Copy, from the data below, each line that has the word "date".

========================

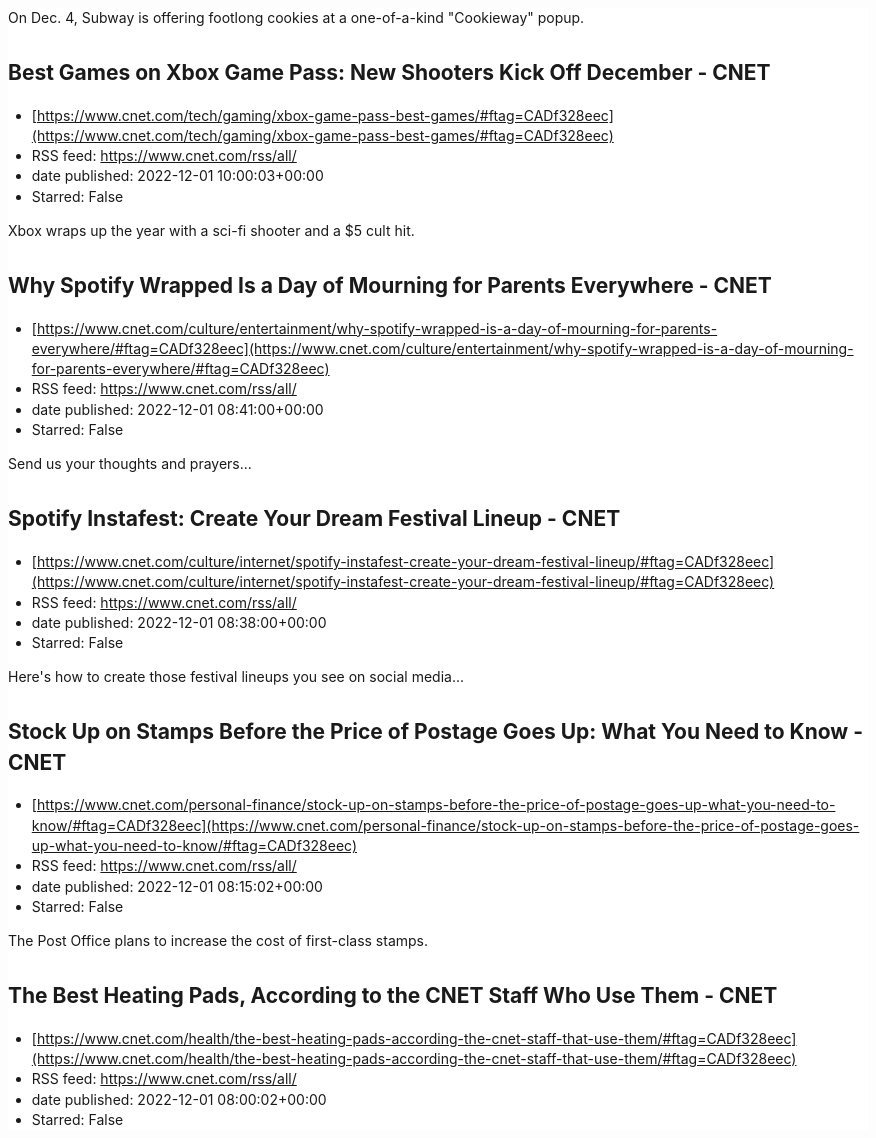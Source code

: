 On Dec. 4, Subway is offering footlong cookies at a one-of-a-kind "Cookieway" popup.

## Best Games on Xbox Game Pass: New Shooters Kick Off December     - CNET
 - [https://www.cnet.com/tech/gaming/xbox-game-pass-best-games/#ftag=CADf328eec](https://www.cnet.com/tech/gaming/xbox-game-pass-best-games/#ftag=CADf328eec)
 - RSS feed: https://www.cnet.com/rss/all/
 - date published: 2022-12-01 10:00:03+00:00
 - Starred: False

Xbox wraps up the year with a sci-fi shooter and a $5 cult hit.

## Why Spotify Wrapped Is a Day of Mourning for Parents Everywhere     - CNET
 - [https://www.cnet.com/culture/entertainment/why-spotify-wrapped-is-a-day-of-mourning-for-parents-everywhere/#ftag=CADf328eec](https://www.cnet.com/culture/entertainment/why-spotify-wrapped-is-a-day-of-mourning-for-parents-everywhere/#ftag=CADf328eec)
 - RSS feed: https://www.cnet.com/rss/all/
 - date published: 2022-12-01 08:41:00+00:00
 - Starred: False

Send us your thoughts and prayers...

## Spotify Instafest: Create Your Dream Festival Lineup     - CNET
 - [https://www.cnet.com/culture/internet/spotify-instafest-create-your-dream-festival-lineup/#ftag=CADf328eec](https://www.cnet.com/culture/internet/spotify-instafest-create-your-dream-festival-lineup/#ftag=CADf328eec)
 - RSS feed: https://www.cnet.com/rss/all/
 - date published: 2022-12-01 08:38:00+00:00
 - Starred: False

Here's how to create those festival lineups you see on social media...

## Stock Up on Stamps Before the Price of Postage Goes Up: What You Need to Know     - CNET
 - [https://www.cnet.com/personal-finance/stock-up-on-stamps-before-the-price-of-postage-goes-up-what-you-need-to-know/#ftag=CADf328eec](https://www.cnet.com/personal-finance/stock-up-on-stamps-before-the-price-of-postage-goes-up-what-you-need-to-know/#ftag=CADf328eec)
 - RSS feed: https://www.cnet.com/rss/all/
 - date published: 2022-12-01 08:15:02+00:00
 - Starred: False

The Post Office plans to increase the cost of first-class stamps.

## The Best Heating Pads, According to the CNET Staff Who Use Them     - CNET
 - [https://www.cnet.com/health/the-best-heating-pads-according-the-cnet-staff-that-use-them/#ftag=CADf328eec](https://www.cnet.com/health/the-best-heating-pads-according-the-cnet-staff-that-use-them/#ftag=CADf328eec)
 - RSS feed: https://www.cnet.com/rss/all/
 - date published: 2022-12-01 08:00:02+00:00
 - Starred: False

========================

→ **Response to the task**
 - date published: 2022-12-01 10:00:03+00:00
 - date published: 2022-12-01 08:41:00+00:00
 - date published: 2022-12-01 08:38:00+00:00
 - date published: 2022-12-01 08:15:02+00:00
 - date published: 2022-12-01 08:00:02+00:00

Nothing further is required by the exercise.